◆ **Brief**
Nothing in the data may be altered, so output all of it exactly.

◆ **Available data**
•••

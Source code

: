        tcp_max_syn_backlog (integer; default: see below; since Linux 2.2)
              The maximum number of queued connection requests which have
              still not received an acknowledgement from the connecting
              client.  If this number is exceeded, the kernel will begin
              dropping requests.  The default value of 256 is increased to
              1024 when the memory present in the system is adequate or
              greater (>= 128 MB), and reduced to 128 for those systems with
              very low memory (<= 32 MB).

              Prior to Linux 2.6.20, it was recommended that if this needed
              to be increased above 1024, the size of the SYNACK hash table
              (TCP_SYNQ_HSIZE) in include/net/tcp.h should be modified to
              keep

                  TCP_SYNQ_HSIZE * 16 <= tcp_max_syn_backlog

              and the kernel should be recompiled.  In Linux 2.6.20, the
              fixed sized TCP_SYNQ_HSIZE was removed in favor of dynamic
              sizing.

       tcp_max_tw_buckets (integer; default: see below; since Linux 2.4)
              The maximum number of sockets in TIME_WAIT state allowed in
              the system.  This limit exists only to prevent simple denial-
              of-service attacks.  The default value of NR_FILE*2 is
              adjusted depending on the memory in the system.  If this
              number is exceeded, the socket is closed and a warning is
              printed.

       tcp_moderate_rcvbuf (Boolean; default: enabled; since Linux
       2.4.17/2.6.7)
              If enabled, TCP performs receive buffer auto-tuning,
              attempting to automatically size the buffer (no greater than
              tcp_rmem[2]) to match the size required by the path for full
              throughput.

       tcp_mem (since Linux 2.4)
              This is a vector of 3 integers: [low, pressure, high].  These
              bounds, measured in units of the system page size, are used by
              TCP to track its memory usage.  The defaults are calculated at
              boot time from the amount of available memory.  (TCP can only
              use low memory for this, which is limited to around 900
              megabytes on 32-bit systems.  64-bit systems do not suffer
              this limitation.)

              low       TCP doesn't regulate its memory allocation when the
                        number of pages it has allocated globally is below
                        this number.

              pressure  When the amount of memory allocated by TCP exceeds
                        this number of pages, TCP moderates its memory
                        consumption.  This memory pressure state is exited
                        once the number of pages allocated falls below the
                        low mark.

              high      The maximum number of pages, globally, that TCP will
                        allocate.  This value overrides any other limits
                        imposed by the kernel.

•••

◆ **Result**
Source code

:        tcp_max_syn_backlog (integer; default: see below; since Linux 2.2)
              The maximum number of queued connection requests which have
              still not received an acknowledgement from the connecting
              client.  If this number is exceeded, the kernel will begin
              dropping requests.  The default value of 256 is increased to
              1024 when the memory present in the system is adequate or
              greater (>= 128 MB), and reduced to 128 for those systems with
              very low memory (<= 32 MB).

              Prior to Linux 2.6.20, it was recommended that if this needed
              to be increased above 1024, the size of the SYNACK hash table
              (TCP_SYNQ_HSIZE) in include/net/tcp.h should be modified to
              keep

                  TCP_SYNQ_HSIZE * 16 <= tcp_max_syn_backlog

              and the kernel should be recompiled.  In Linux 2.6.20, the
              fixed sized TCP_SYNQ_HSIZE was removed in favor of dynamic
              sizing.

       tcp_max_tw_buckets (integer; default: see below; since Linux 2.4)
              The maximum number of sockets in TIME_WAIT state allowed in
              the system.  This limit exists only to prevent simple denial-
              of-service attacks.  The default value of NR_FILE*2 is
              adjusted depending on the memory in the system.  If this
              number is exceeded, the socket is closed and a warning is
              printed.

       tcp_moderate_rcvbuf (Boolean; default: enabled; since Linux
       2.4.17/2.6.7)
              If enabled, TCP performs receive buffer auto-tuning,
              attempting to automatically size the buffer (no greater than
              tcp_rmem[2]) to match the size required by the path for full
              throughput.

       tcp_mem (since Linux 2.4)
              This is a vector of 3 integers: [low, pressure, high].  These
              bounds, measured in units of the system page size, are used by
              TCP to track its memory usage.  The defaults are calculated at
              boot time from the amount of available memory.  (TCP can only
              use low memory for this, which is limited to around 900
              megabytes on 32-bit systems.  64-bit systems do not suffer
              this limitation.)

              low       TCP doesn't regulate its memory allocation when the
                        number of pages it has allocated globally is below
                        this number.

              pressure  When the amount of memory allocated by TCP exceeds
                        this number of pages, TCP moderates its memory
                        consumption.  This memory pressure state is exited
                        once the number of pages allocated falls below the
                        low mark.

              high      The maximum number of pages, globally, that TCP will
                        allocate.  This value overrides any other limits
                        imposed by the kernel.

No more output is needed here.